Records contained in a dataset:
------------------------------------------------------------------------
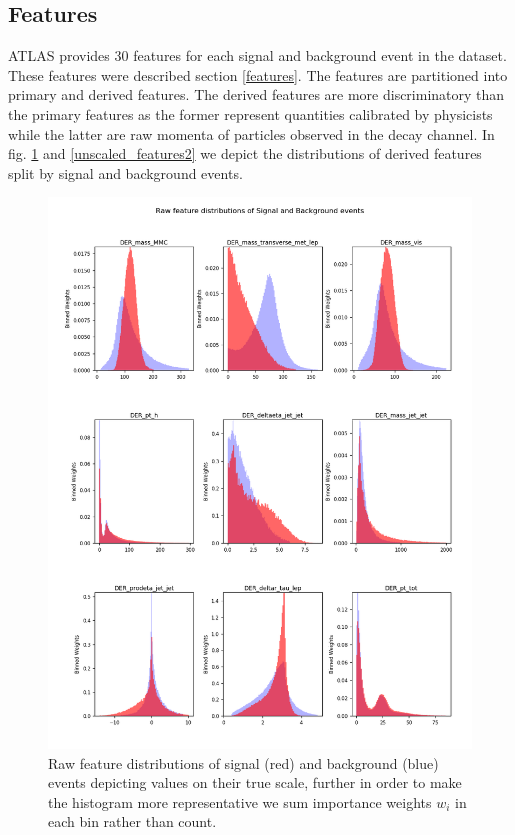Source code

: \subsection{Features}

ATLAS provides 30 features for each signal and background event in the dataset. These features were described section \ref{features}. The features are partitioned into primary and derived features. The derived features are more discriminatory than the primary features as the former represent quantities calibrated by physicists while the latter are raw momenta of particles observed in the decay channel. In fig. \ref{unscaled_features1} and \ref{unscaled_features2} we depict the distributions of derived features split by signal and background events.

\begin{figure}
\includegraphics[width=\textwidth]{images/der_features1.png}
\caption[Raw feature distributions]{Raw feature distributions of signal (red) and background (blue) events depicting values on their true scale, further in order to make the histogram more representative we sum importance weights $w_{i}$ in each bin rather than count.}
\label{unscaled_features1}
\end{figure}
------------------------------------------------------------------------
## [WORK REQUIRED]
Will you restate every entry word for word and omit the images?

## [SOLUTION BELOW]
Source code

: \subsection{Features}

ATLAS provides 30 features for each signal and background event in the dataset. These features were described section \ref{features}. The features are partitioned into primary and derived features. The derived features are more discriminatory than the primary features as the former represent quantities calibrated by physicists while the latter are raw momenta of particles observed in the decay channel. In fig. \ref{unscaled_features1} and \ref{unscaled_features2} we depict the distributions of derived features split by signal and background events.

\begin{figure}
\includegraphics[width=\textwidth]{images/der_features1.png}
\caption[Raw feature distributions]{Raw feature distributions of signal (red) and background (blue) events depicting values on their true scale, further in order to make the histogram more representative we sum importance weights $w_{i}$ in each bin rather than count.}
\label{unscaled_features1}
\end{figure}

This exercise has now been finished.